- PROBLEM STATEMENT
How many lines of these entries include the string "breakdowns"? State the number alone.

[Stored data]
####

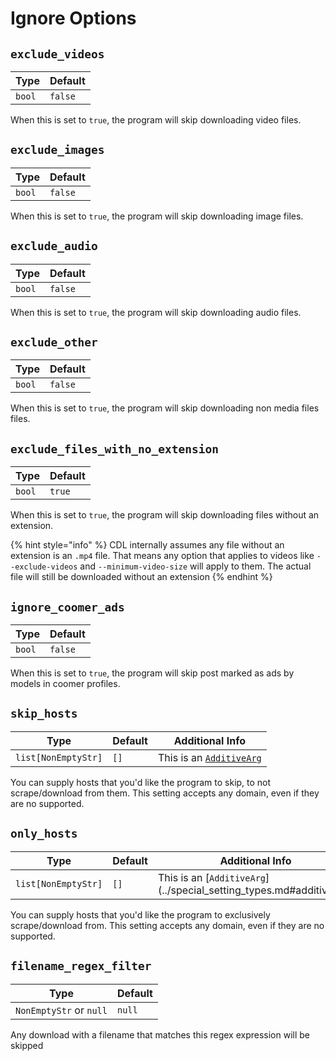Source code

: # Ignore Options

## `exclude_videos`

| Type  | Default |
|----------------|----------|
| `bool` | `false` |

When this is set to `true`, the program will skip downloading video files.

## `exclude_images`

| Type  | Default |
|----------------|----------|
| `bool` | `false` |

When this is set to `true`, the program will skip downloading image files.

## `exclude_audio`

| Type  | Default |
|----------------|----------|
| `bool` | `false` |

When this is set to `true`, the program will skip downloading audio files.

## `exclude_other`

| Type  | Default |
|----------------|----------|
| `bool` | `false` |

When this is set to `true`, the program will skip downloading non media files files.

## `exclude_files_with_no_extension`

| Type                | Default  |
|---------------------|----------|
| `bool`              | `true`   |

When this is set to `true`, the program will skip downloading files without an extension.

{% hint style="info" %}
CDL internally assumes any file without an extension is an `.mp4` file. That means any option that applies to videos like `--exclude-videos` and `--minimum-video-size` will apply to them. The actual file will still be downloaded without an extension
{% endhint %}

## `ignore_coomer_ads`

| Type  | Default |
|----------------|----------|
| `bool` | `false` |

When this is set to `true`, the program will skip post marked as ads by models in coomer profiles.

## `skip_hosts`

| Type                | Default  | Additional Info |
|---------------------|----------| --------------- |
| `list[NonEmptyStr]` | `[]`     | This is an [`AdditiveArg`](../special_setting_types.md#additiveargs)

You can supply hosts that you'd like the program to skip, to not scrape/download from them. This setting accepts any domain, even if they are no supported.

## `only_hosts`

| Type                | Default  | Additional Info |
|---------------------|----------| --------------- |
| `list[NonEmptyStr]` | `[]`     | This is an [`AdditiveArg`](../special_setting_types.md#additiveargs

You can supply hosts that you'd like the program to exclusively scrape/download from. This setting accepts any domain, even if they are no supported.

## `filename_regex_filter`

| Type  | Default |
|----------------|----------|
| `NonEmptyStr` or `null` | `null` |

Any download with a filename that matches this regex expression will be skipped
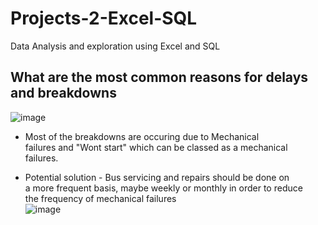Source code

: # Projects-2-Excel-SQL
Data Analysis and exploration using Excel and SQL

## What are the most common reasons for delays and breakdowns
![image](https://github.com/user-attachments/assets/0278cc79-5738-4ea8-8c5a-d74cda73f5f3)

-	Most of the breakdowns are occuring due to Mechanical						
failures and "Wont start" which can be classed as a mechanical						
failures.						
						
- Potential solution - Bus servicing and repairs should be done on 						
a more frequent basis, maybe weekly or monthly in order to reduce						
the frequency of mechanical failures						
![image](https://github.com/user-attachments/assets/0965845a-54f2-4a89-a74a-99e5ede4fb6c)

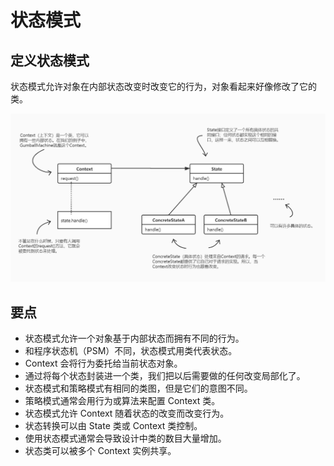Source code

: # 状态模式

## 定义状态模式

状态模式允许对象在内部状态改变时改变它的行为，对象看起来好像修改了它的类。

![状态模式类图](状态模式类图.jpg)

## 要点
- 状态模式允许一个对象基于内部状态而拥有不同的行为。
- 和程序状态机（PSM）不同，状态模式用类代表状态。
- Context 会将行为委托给当前状态对象。
- 通过将每个状态封装进一个类，我们把以后需要做的任何改变局部化了。
- 状态模式和策略模式有相同的类图，但是它们的意图不同。
- 策略模式通常会用行为或算法来配置 Context 类。
- 状态模式允许 Context 随着状态的改变而改变行为。
- 状态转换可以由 State 类或 Context 类控制。
- 使用状态模式通常会导致设计中类的数目大量增加。
- 状态类可以被多个 Context 实例共享。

####

- SOLVED EXERCISE
2